La voix de Derik le ramena à l'instant présent. À genoux sur le lit, celui-ci l'observait d'un air inquiet.

—Vous frissonnez, votre Altesse, voulez-vous que j'allume un feu dans la cheminée ?

Le prince jeta un coup d'œil envieux aux dernières braises qui rougeoyait dans l'âtre. Son mauvais rêve l'avait laissé trempé de sueur et il grelottait dans sa chemise humide. Mais les reflets de la bougie soulignaient les cernes qui marquaient la peau pâle du servant. Le pauvre tombait de fatigue. Aidan n'avait pas le cœur de lui imposer cette corvée en pleine nuit.

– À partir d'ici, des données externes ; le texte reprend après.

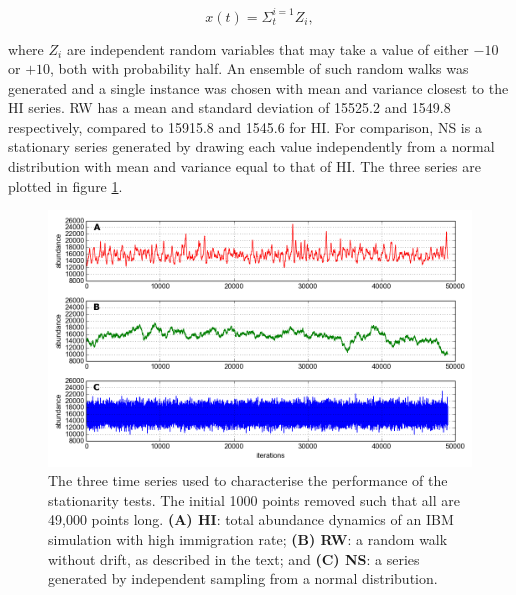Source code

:\begin{equation}
	x(t) = \Sigma_{t}^{i=1} Z_i, 
\end{equation}   

where $Z_i$ are independent random variables that may take a value of either $-10$ or $+10$, both with probability half. An ensemble of such random walks was generated and a single instance was chosen with mean and variance closest to the HI series. RW has a mean and standard deviation of 15525.2 and 1549.8 respectively, compared to 15915.8 and 1545.6 for HI. For comparison, NS is a stationary series generated by drawing each value independently from a normal distribution with mean and variance  equal to that of HI. The three series are plotted in figure \ref{fig:adf}.
  
  
\begin{figure}[ht]
	\centering
	\includegraphics[width=0.8\linewidth]{"./chapters/chapter04b/figures/hi_rw_ns_dynamics"}
     \caption{The three time series used to characterise the performance of the stationarity tests. The initial 1000 points removed such that all are 49,000 points long. \textbf{(A) HI}: total abundance dynamics of an IBM simulation with high immigration rate; \textbf{(B) RW}: a random walk without drift, as described in the text; and \textbf{(C) NS}: a series generated by independent sampling from a normal distribution.} 
     \label{fig:adf}   
\end{figure}

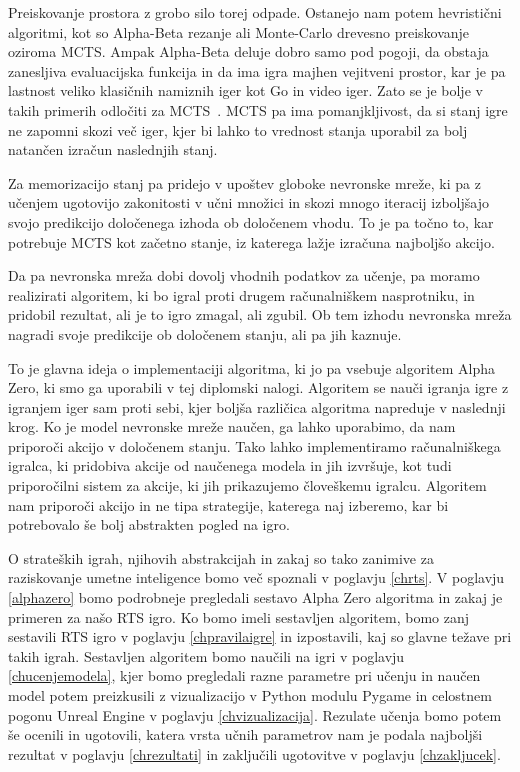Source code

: \documentclass[a4paper, 12pt]{book}
\begin{document}
Preiskovanje prostora z grobo silo torej odpade. 
Ostanejo nam potem hevristični algoritmi, kot so Alpha-Beta rezanje ali Monte-Carlo drevesno preiskovanje oziroma MCTS. 
Ampak Alpha-Beta deluje dobro samo pod pogoji, da obstaja zanesljiva evaluacijska funkcija in da ima igra majhen vejitveni prostor, kar je pa lastnost veliko klasičnih namiznih iger kot Go in video iger. Zato se je bolje v takih primerih odločiti za MCTS~\cite{chaslot2008monte}.
MCTS pa ima pomanjkljivost, da si stanj igre ne zapomni skozi več iger, kjer bi lahko to vrednost stanja uporabil za bolj natančen izračun naslednjih stanj.

Za memorizacijo stanj pa pridejo v upoštev globoke nevronske mreže, ki pa z učenjem ugotovijo zakonitosti v učni množici in skozi mnogo iteracij izboljšajo svojo predikcijo določenega izhoda ob določenem vhodu. To je pa točno to, kar potrebuje MCTS kot začetno stanje, iz katerega lažje izračuna najboljšo akcijo.

Da pa nevronska mreža dobi dovolj vhodnih podatkov za učenje, pa moramo realizirati algoritem, ki bo igral proti drugem računalniškem nasprotniku, in pridobil rezultat, ali je to igro zmagal, ali zgubil. 
Ob tem izhodu nevronska mreža nagradi svoje predikcije ob določenem stanju, ali pa jih kaznuje.

To je glavna ideja o implementaciji algoritma, ki jo pa vsebuje algoritem Alpha Zero, ki smo ga uporabili v tej diplomski nalogi.
Algoritem se nauči igranja igre z igranjem iger sam proti sebi, kjer boljša različica algoritma napreduje v naslednji krog.
Ko je model nevronske mreže naučen, ga lahko uporabimo, da nam priporoči akcijo v določenem stanju.
Tako lahko implementiramo računalniškega igralca, ki pridobiva akcije od naučenega modela in jih izvršuje, kot tudi priporočilni sistem za akcije, ki jih prikazujemo človeškemu igralcu. 
Algoritem nam priporoči akcijo in ne tipa strategije, katerega naj izberemo, kar bi potrebovalo še bolj abstrakten pogled na igro. 

O strateških igrah, njihovih abstrakcijah in zakaj so tako zanimive za raziskovanje umetne inteligence bomo več spoznali v poglavju \ref{chrts}.
V poglavju \ref{alphazero} bomo podrobneje pregledali sestavo Alpha Zero algoritma in zakaj je primeren za našo RTS igro.
Ko bomo imeli sestavljen algoritem, bomo zanj sestavili RTS igro v poglavju \ref{chpravilaigre} in izpostavili, kaj so glavne težave pri takih igrah.
Sestavljen algoritem bomo naučili na igri v poglavju \ref{chucenjemodela}, kjer bomo pregledali razne parametre pri učenju in naučen model potem preizkusili z vizualizacijo v Python modulu Pygame in celostnem pogonu Unreal Engine v poglavju \ref{chvizualizacija}.
Rezulate učenja bomo potem še ocenili in ugotovili, katera vrsta učnih parametrov nam je podala najboljši rezultat v poglavju \ref{chrezultati} in zaključili ugotovitve v poglavju \ref{chzakljucek}.
\end{document}
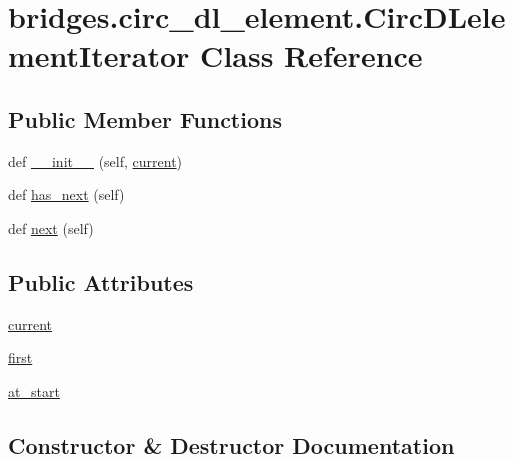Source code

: \hypertarget{classbridges_1_1circ__dl__element_1_1_circ_d_lelement_iterator}{}\section{bridges.\+circ\+\_\+dl\+\_\+element.\+Circ\+D\+Lelement\+Iterator Class Reference}
\label{classbridges_1_1circ__dl__element_1_1_circ_d_lelement_iterator}
\subsection*{Public Member Functions}
\begin{DoxyCompactItemize}
\item 
def \hyperlink{classbridges_1_1circ__dl__element_1_1_circ_d_lelement_iterator_ac8fef9a4b81ea97524822d708cdebf9e}{\+\_\+\+\_\+init\+\_\+\+\_\+} (self, \hyperlink{classbridges_1_1circ__dl__element_1_1_circ_d_lelement_iterator_ae4497580816d9417eb0ef23fca9c7e67}{current})
\item 
def \hyperlink{classbridges_1_1circ__dl__element_1_1_circ_d_lelement_iterator_abe80ff701845ed71eeab5b8c2cc649d4}{has\+\_\+next} (self)
\item 
def \hyperlink{classbridges_1_1circ__dl__element_1_1_circ_d_lelement_iterator_a0ed033a941dd0fe3ea580118ec2bd32d}{next} (self)
\end{DoxyCompactItemize}
\subsection*{Public Attributes}
\begin{DoxyCompactItemize}
\item 
\hyperlink{classbridges_1_1circ__dl__element_1_1_circ_d_lelement_iterator_ae4497580816d9417eb0ef23fca9c7e67}{current}
\item 
\hyperlink{classbridges_1_1circ__dl__element_1_1_circ_d_lelement_iterator_a417297bff47b90d3f0dbef1eb7086791}{first}
\item 
\hyperlink{classbridges_1_1circ__dl__element_1_1_circ_d_lelement_iterator_a5f29d91b0111674b5fecec20bce74e9b}{at\+\_\+start}
\end{DoxyCompactItemize}


\subsection{Constructor \& Destructor Documentation}
\mbox{\label{classbridges_1_1circ__dl__element_1_1_circ_d_lelement_iterator_ac8fef9a4b81ea97524822d708cdebf9e}}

— Non, c'est bon, dit-il en rattrapant par le bras l'esclave qui se levait déjà pour raviver le feu. Recouche-toi simplement près de moi.

Celui-ci s'exécuta et le prince reposa sa tête sur l'oreiller en soupirant. Il savait qu'il ne parviendrait pas à se rendormir malgré la chaleur de Derik contre son flanc. Une seule personne était capable de l'apaiser après ses cauchemars, mais cela faisait bien longtemps qu'elle ne vivait plus au château. Était-elle seulement en vie ? Aidan l'espérait. Après tout, Clayton ne lui avait-il pas fait une promesse ?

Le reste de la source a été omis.